§ WHAT NEEDS TO BE DONE:
Your reply should be the full listing, copied exactly.

:::::

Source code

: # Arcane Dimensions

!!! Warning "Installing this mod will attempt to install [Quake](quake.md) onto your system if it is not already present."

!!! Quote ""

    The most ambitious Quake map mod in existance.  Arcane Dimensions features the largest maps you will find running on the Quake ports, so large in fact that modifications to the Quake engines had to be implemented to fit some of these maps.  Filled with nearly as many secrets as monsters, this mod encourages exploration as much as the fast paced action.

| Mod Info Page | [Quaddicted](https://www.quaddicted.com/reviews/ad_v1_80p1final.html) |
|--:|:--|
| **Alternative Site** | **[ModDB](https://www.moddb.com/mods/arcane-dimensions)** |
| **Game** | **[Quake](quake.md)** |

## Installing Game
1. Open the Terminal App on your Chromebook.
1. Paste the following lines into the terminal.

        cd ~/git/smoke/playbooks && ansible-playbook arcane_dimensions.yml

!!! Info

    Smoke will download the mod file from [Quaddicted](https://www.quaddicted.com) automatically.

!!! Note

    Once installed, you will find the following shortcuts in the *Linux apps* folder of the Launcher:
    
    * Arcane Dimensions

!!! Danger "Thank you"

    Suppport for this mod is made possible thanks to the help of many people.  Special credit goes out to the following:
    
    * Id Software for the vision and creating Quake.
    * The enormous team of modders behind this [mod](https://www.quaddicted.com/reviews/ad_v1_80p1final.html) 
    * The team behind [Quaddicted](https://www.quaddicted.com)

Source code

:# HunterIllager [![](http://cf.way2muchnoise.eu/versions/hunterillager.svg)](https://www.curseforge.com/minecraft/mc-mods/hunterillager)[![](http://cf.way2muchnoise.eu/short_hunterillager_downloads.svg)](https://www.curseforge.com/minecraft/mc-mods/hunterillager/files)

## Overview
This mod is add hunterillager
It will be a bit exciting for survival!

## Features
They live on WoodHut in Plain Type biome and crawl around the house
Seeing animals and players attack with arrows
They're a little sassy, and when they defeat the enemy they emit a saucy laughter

:::::

§ EXERCISE RESULT:
Source code

: # Arcane Dimensions

!!! Warning "Installing this mod will attempt to install [Quake](quake.md) onto your system if it is not already present."

!!! Quote ""

    The most ambitious Quake map mod in existance.  Arcane Dimensions features the largest maps you will find running on the Quake ports, so large in fact that modifications to the Quake engines had to be implemented to fit some of these maps.  Filled with nearly as many secrets as monsters, this mod encourages exploration as much as the fast paced action.

| Mod Info Page | [Quaddicted](https://www.quaddicted.com/reviews/ad_v1_80p1final.html) |
|--:|:--|
| **Alternative Site** | **[ModDB](https://www.moddb.com/mods/arcane-dimensions)** |
| **Game** | **[Quake](quake.md)** |

## Installing Game
1. Open the Terminal App on your Chromebook.
1. Paste the following lines into the terminal.

        cd ~/git/smoke/playbooks && ansible-playbook arcane_dimensions.yml

!!! Info

    Smoke will download the mod file from [Quaddicted](https://www.quaddicted.com) automatically.

!!! Note

    Once installed, you will find the following shortcuts in the *Linux apps* folder of the Launcher:
    
    * Arcane Dimensions

!!! Danger "Thank you"

    Suppport for this mod is made possible thanks to the help of many people.  Special credit goes out to the following:
    
    * Id Software for the vision and creating Quake.
    * The enormous team of modders behind this [mod](https://www.quaddicted.com/reviews/ad_v1_80p1final.html) 
    * The team behind [Quaddicted](https://www.quaddicted.com)

Source code

:# HunterIllager [![](http://cf.way2muchnoise.eu/versions/hunterillager.svg)](https://www.curseforge.com/minecraft/mc-mods/hunterillager)[![](http://cf.way2muchnoise.eu/short_hunterillager_downloads.svg)](https://www.curseforge.com/minecraft/mc-mods/hunterillager/files)

## Overview
This mod is add hunterillager
It will be a bit exciting for survival!

## Features
They live on WoodHut in Plain Type biome and crawl around the house
Seeing animals and players attack with arrows
They're a little sassy, and when they defeat the enemy they emit a saucy laughter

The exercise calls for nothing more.